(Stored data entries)
★ ★ ★ ★

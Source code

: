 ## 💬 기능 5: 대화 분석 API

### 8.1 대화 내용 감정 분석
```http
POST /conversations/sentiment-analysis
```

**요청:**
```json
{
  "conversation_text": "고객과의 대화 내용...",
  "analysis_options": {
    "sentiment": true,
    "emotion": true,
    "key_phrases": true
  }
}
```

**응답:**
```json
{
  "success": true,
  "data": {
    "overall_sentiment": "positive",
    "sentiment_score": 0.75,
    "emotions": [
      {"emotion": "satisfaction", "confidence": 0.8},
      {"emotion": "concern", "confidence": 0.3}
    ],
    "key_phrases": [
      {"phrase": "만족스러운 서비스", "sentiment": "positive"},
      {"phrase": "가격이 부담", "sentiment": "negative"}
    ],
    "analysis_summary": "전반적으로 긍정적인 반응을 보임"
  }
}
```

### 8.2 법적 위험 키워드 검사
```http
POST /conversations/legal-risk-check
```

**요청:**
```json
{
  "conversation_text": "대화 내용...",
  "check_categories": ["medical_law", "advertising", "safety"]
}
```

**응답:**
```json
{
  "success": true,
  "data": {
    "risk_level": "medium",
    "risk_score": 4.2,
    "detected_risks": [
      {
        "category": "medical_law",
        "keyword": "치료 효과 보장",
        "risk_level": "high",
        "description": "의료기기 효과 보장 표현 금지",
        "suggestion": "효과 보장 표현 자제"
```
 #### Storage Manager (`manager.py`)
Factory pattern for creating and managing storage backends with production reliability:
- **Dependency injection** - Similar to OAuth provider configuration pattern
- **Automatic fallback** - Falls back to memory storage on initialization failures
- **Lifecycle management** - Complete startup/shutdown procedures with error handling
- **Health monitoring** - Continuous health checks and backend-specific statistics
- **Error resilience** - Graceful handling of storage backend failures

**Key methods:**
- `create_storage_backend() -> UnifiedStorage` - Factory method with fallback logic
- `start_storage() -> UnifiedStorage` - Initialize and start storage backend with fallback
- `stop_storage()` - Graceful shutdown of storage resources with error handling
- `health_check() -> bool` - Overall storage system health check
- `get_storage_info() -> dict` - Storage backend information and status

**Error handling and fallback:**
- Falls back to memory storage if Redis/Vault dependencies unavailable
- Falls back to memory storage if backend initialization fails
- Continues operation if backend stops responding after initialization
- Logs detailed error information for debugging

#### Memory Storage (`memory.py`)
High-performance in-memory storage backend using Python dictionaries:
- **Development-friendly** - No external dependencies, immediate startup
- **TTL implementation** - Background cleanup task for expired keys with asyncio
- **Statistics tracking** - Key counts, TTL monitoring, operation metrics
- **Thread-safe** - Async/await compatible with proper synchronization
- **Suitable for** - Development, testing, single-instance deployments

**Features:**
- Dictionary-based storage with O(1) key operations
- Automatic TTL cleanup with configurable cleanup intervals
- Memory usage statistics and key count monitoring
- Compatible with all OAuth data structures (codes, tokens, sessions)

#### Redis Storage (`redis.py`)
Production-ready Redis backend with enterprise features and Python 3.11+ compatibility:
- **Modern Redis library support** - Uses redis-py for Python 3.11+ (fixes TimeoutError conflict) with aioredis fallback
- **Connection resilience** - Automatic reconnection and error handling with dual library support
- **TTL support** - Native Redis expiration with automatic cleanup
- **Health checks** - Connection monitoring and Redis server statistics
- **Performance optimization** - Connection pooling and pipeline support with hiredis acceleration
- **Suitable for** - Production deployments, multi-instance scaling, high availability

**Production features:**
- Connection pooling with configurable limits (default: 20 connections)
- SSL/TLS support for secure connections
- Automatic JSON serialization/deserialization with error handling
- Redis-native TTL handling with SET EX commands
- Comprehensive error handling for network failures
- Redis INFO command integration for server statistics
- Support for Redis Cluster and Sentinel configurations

★ ★ ★ ★

Task objective → Print exactly the lines above from the one with "- **Thread-safe** - Async/await" to the one with "Production-ready Redis backend", including both.

Result below →
- **Thread-safe** - Async/await compatible with proper synchronization
- **Suitable for** - Development, testing, single-instance deployments

**Features:**
- Dictionary-based storage with O(1) key operations
- Automatic TTL cleanup with configurable cleanup intervals
- Memory usage statistics and key count monitoring
- Compatible with all OAuth data structures (codes, tokens, sessions)

#### Redis Storage (`redis.py`)
Production-ready Redis backend with enterprise features and Python 3.11+ compatibility:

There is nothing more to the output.